Once you find a line containing the word "mediator" in the entries below, copy it.
════
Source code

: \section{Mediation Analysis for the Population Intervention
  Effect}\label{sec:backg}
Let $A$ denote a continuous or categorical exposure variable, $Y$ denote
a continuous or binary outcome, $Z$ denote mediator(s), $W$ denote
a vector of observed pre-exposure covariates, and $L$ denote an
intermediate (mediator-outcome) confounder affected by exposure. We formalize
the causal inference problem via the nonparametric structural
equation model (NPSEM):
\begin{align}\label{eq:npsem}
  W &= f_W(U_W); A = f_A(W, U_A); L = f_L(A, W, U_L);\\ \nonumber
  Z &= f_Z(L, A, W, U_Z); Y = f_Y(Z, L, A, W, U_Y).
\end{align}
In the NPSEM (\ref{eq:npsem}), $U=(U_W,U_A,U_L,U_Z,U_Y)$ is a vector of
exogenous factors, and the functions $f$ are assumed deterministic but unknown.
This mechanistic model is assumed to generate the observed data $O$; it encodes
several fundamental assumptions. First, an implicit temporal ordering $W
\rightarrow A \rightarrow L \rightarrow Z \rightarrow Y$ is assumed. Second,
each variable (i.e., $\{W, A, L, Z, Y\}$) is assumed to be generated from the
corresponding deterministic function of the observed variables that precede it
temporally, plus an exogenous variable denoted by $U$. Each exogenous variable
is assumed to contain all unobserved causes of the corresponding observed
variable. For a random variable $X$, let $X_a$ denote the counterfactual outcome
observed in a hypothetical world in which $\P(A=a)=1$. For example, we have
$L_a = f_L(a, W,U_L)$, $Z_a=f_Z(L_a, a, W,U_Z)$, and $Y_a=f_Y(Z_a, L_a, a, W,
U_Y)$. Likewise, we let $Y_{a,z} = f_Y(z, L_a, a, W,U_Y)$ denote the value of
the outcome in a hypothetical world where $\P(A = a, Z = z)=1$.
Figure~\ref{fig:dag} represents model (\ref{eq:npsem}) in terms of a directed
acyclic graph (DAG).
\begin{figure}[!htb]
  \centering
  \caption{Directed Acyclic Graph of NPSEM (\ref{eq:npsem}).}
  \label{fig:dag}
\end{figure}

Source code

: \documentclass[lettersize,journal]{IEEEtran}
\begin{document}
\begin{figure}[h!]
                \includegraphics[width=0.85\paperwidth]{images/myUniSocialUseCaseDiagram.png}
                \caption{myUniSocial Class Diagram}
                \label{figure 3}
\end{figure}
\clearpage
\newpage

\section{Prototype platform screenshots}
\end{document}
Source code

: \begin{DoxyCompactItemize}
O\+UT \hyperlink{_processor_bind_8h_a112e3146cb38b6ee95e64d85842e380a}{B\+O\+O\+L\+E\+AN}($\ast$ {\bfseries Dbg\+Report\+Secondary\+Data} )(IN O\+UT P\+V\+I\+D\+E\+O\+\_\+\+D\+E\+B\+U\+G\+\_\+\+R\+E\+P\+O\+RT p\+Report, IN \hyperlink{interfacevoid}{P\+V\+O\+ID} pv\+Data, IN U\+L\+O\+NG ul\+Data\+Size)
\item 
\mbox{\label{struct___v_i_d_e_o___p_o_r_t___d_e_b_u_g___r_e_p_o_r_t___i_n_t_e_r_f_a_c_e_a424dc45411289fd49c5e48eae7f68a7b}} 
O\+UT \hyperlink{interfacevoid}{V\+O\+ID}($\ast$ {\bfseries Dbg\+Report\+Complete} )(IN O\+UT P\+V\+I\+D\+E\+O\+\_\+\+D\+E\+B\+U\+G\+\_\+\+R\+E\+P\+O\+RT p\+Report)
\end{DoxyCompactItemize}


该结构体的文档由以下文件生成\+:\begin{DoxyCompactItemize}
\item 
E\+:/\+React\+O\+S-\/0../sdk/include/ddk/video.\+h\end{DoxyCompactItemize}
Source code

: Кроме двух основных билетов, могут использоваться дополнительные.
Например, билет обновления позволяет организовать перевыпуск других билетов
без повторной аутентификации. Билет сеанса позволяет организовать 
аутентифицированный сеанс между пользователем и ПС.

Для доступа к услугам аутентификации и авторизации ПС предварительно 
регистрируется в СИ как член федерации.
════
--- TASK ANSWER ---
a continuous or binary outcome, $Z$ denote mediator(s), $W$ denote
intermediate (mediator-outcome) confounder affected by exposure. We formalize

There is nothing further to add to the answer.